How ironic that the punk rocker who, to this day, remains truest of all to the ideology of the movement ends up embracing a form that punk was originally rebelling against. TV (Tim) Smith, whose seventies punk aggregate The Adverts released several of the genre's all-time great singles (“One Chord Wonders,” "Gary Gilmore's Eyes," “Safety In Numbers,” “No Time to be 21”), stayed the course well after that band--and punk--were relegated to the history texts. Weathering through the early eighties with the Explorers (whose sole album is a wonderful amalgam of punk- and synth-based pop), he carried on through the rarely-heard Channel Five, then the back-to-basics Cheap, finally emerging as a modern-day Phil Ochs on 1992's "March of the Giants"; a wisened, despairing gadfly whose strident anti-capitalist obsessions are offset by an overriding humanism, and set in a beguiling melange of energized acoustic guitar and third world percussion.

Smith's songwriting here is simply outstanding. Never succombing to sloganeering, Smith's stirring melodicism and impassioned vocals nonetheless evoke an anthemic power; rarely if ever have anger and pathos been so effectively combined in popular song (Zimmerman and Hillström aside). Smith pushes his rather limited vocal range and his husky timbre to their breaking points, which ultimately adds to the air of desperation pervading each song.
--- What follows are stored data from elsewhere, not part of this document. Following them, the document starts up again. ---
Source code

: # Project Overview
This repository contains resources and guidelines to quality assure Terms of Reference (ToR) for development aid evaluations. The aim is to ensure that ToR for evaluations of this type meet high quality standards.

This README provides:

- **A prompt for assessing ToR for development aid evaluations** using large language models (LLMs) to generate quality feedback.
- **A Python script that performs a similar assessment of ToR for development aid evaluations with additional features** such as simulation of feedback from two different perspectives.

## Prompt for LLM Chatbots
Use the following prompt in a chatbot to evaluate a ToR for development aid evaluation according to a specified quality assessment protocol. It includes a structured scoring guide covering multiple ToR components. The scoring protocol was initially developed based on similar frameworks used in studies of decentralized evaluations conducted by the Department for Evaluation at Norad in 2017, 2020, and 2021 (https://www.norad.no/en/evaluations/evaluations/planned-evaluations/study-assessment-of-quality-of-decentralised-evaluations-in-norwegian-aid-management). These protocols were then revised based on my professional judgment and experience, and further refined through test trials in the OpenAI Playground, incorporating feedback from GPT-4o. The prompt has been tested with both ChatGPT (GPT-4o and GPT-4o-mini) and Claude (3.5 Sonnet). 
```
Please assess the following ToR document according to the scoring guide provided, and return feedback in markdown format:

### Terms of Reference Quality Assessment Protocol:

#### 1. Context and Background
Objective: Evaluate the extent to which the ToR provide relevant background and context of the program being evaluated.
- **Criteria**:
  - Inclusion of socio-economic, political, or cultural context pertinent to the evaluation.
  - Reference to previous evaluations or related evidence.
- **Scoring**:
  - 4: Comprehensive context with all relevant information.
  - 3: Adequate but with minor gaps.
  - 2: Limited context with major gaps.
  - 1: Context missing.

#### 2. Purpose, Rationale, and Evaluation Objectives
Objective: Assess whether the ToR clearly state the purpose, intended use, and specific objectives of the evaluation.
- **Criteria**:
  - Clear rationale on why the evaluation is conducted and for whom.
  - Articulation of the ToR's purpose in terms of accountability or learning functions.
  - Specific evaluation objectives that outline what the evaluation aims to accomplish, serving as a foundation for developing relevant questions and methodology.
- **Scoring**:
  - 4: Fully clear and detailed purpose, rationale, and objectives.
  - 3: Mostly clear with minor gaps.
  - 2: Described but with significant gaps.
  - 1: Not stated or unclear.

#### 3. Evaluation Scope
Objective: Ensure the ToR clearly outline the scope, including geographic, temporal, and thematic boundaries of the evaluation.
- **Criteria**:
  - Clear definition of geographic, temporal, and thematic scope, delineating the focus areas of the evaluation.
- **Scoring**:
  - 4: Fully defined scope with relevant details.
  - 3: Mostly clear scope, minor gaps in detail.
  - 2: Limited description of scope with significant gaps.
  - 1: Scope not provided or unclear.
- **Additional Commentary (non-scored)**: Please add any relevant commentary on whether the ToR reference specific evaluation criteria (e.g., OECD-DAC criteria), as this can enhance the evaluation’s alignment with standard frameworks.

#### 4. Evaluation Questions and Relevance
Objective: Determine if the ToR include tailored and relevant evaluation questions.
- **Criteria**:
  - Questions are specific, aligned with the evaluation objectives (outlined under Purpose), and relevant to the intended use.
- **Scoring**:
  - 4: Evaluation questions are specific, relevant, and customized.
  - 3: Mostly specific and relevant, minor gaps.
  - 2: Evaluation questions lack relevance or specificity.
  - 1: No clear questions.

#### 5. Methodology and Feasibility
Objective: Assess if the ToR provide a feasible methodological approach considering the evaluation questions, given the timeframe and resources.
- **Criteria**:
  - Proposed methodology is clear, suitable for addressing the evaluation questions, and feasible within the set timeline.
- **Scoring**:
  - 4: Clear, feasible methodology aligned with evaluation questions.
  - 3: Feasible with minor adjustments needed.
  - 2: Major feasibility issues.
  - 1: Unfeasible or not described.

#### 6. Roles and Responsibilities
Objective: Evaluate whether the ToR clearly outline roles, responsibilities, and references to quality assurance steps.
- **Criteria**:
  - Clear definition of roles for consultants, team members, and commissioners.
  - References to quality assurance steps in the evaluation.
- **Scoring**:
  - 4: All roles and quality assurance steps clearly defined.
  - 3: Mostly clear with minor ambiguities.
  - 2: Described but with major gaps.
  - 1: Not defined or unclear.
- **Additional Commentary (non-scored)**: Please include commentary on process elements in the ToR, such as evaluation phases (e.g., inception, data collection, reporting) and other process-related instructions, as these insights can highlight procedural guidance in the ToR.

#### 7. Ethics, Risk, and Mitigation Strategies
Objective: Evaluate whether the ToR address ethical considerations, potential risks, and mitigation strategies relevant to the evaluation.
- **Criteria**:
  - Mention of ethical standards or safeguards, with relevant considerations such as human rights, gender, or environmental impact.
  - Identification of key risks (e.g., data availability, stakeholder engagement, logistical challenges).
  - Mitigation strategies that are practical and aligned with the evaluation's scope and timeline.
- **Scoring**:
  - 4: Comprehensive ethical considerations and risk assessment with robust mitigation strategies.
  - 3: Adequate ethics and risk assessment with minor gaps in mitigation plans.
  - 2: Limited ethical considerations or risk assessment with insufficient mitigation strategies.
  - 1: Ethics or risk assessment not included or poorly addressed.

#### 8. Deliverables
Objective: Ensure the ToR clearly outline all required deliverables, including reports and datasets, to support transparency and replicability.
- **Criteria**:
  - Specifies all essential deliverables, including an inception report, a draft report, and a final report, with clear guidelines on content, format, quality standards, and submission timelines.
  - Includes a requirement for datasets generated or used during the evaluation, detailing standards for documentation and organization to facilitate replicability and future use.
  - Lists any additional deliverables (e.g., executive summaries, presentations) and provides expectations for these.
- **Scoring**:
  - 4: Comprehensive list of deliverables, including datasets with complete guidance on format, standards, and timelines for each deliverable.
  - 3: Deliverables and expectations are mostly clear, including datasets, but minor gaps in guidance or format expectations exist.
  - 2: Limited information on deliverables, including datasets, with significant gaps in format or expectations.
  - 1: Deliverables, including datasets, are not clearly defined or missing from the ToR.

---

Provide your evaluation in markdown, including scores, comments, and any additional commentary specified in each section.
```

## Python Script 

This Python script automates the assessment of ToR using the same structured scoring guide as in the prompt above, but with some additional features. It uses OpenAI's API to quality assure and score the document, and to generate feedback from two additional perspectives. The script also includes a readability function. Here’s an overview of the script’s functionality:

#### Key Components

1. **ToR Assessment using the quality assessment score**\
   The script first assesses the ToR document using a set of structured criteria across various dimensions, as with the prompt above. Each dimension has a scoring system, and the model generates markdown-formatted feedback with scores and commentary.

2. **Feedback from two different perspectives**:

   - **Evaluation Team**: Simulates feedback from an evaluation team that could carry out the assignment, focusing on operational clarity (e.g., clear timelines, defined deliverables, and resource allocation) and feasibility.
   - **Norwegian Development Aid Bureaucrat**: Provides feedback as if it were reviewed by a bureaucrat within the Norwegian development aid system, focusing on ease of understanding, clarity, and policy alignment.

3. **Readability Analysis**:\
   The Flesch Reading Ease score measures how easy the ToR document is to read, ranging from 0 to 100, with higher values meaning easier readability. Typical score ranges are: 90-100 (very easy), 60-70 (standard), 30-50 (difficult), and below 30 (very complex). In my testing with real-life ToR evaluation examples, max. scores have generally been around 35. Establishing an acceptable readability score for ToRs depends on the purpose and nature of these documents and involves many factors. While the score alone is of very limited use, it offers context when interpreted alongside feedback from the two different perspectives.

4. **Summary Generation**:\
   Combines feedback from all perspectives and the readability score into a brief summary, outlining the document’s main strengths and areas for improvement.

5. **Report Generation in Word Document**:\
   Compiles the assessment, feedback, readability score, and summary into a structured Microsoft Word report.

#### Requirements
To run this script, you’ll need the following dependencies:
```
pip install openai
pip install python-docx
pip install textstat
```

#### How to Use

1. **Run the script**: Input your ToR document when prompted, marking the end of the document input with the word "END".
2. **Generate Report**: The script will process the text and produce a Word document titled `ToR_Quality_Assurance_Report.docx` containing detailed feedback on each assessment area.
But unlike the late, lamented, Phil Ochs, or, say, Robert Wyatt, Smith does not stupidly seek answers to the evils of capitalism in exotic disasters such as Maoist or Stalinist totalitarianism. Rather, Smith's unbridled frustrations assail the very human consequences of corporate culture. Like De Sica's "Bicycle Thief," Smith explores a world inhabited by poor, well-intentioned people, overwhelmed by social and economic circumstances beyond their control, sometimes sliding down the slippery slope into petty crime. "Some can't get a drop to drink/some are overflowing...The gap's growing/Between the haves and the have-nots," he sings in "The Haves and the Have-Nots". In "Empty Wallet  he sings of capitalism's empty promises: "Show me what it's like/I set my heart on it/But I can't buy it with the contents/Of an empty wallet." In "Free World," which was originally given a fully electric treatment by The Cheap, again, corporate technology soars out of control at any expense: "You got your garden of Eden/with a test-tube instead of a plough/Once this was a Promised Land/Where are the promises now?/.../It's not a free world/You have to pay...You can't just use it up and throw it away." Only on "Borderline," March of Giants' last track, does a glimmer of hope enter Smith's struggle as he concludes, "There's still something pure that's mine."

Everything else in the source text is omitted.